“The recent failures of Silicon Valley Bank and Signature Bank, and the decision to approve Systemic Risk Exceptions to protect the uninsured depositors at those institutions, raised fundamental questions about the role of deposit insurance in the United States banking system,” Martin J. Gruenberg, chairman of the Federal Deposit Insurance Corp (FDIC), said in a statement.
“This report is an effort to place these recent developments in the context of the history, evolution, and purpose of deposit insurance since the FDIC was created in 1933.”
As part of its analysis of the banking crisis, the FDIC outlined three options for deposit insurance reforms.
The first, it said, would be a limited coverage option which maintains the current deposit insurance framework insuring depositors’ money by up to a certain limit — possibly higher than the current $250,000 limit.

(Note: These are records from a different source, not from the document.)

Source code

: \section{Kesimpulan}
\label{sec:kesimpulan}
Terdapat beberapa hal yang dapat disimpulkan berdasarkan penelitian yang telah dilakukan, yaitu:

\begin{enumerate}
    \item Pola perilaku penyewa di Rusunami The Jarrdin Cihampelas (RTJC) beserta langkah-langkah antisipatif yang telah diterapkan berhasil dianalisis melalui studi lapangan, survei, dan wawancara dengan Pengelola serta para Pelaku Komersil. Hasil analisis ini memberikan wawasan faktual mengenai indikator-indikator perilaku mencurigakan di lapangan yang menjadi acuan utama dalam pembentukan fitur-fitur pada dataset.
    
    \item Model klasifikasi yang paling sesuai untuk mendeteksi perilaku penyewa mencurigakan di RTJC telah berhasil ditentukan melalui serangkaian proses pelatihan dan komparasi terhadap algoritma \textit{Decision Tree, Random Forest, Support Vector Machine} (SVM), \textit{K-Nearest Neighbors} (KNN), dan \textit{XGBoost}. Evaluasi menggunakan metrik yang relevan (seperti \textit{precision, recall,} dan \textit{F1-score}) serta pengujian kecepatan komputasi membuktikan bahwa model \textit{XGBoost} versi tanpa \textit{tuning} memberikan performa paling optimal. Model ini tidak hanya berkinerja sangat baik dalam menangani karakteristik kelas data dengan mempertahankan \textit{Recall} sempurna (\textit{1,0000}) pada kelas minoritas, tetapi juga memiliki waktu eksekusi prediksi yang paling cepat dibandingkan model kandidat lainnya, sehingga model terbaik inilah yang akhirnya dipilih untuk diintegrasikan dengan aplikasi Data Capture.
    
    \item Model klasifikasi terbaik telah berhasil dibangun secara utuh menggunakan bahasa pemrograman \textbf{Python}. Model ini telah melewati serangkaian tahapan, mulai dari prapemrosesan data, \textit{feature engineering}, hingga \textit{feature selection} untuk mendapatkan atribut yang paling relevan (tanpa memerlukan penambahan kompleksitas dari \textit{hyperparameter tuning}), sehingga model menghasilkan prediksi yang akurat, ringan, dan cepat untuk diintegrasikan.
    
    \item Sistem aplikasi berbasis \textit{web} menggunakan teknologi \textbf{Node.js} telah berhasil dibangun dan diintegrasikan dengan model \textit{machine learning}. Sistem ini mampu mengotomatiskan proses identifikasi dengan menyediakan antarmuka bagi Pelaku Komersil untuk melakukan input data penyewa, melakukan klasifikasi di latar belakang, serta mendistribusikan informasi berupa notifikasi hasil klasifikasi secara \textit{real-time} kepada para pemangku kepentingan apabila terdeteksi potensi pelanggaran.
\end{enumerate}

The second would be an “unlimited coverage” option that extends unlimited deposit insurance coverage to all depositors.
The third would be “targeted coverage” which offers different deposit insurance limits across account types, where business payment accounts receive significantly higher coverage than other accounts.
The report surfaced as the FDIC closed San Francisco-based First Republic Bank, the third casualty in the country’s banking crisis. Top US bank JPMorgan Chase bought assets and deposits worth over $330 billion that belonged to First Republic, which has struggled since the collapse of Silicon Valley Bank and Signature Bank in March,
All depositors of First Republic Bank will become depositors of JPMorgan Chase Bank, and will have full access to all of their deposits, the FDIC said. As part of the transaction, First Republic Bank’s 84 offices in eight states will reopen as branches of JPMorgan Chase Bank.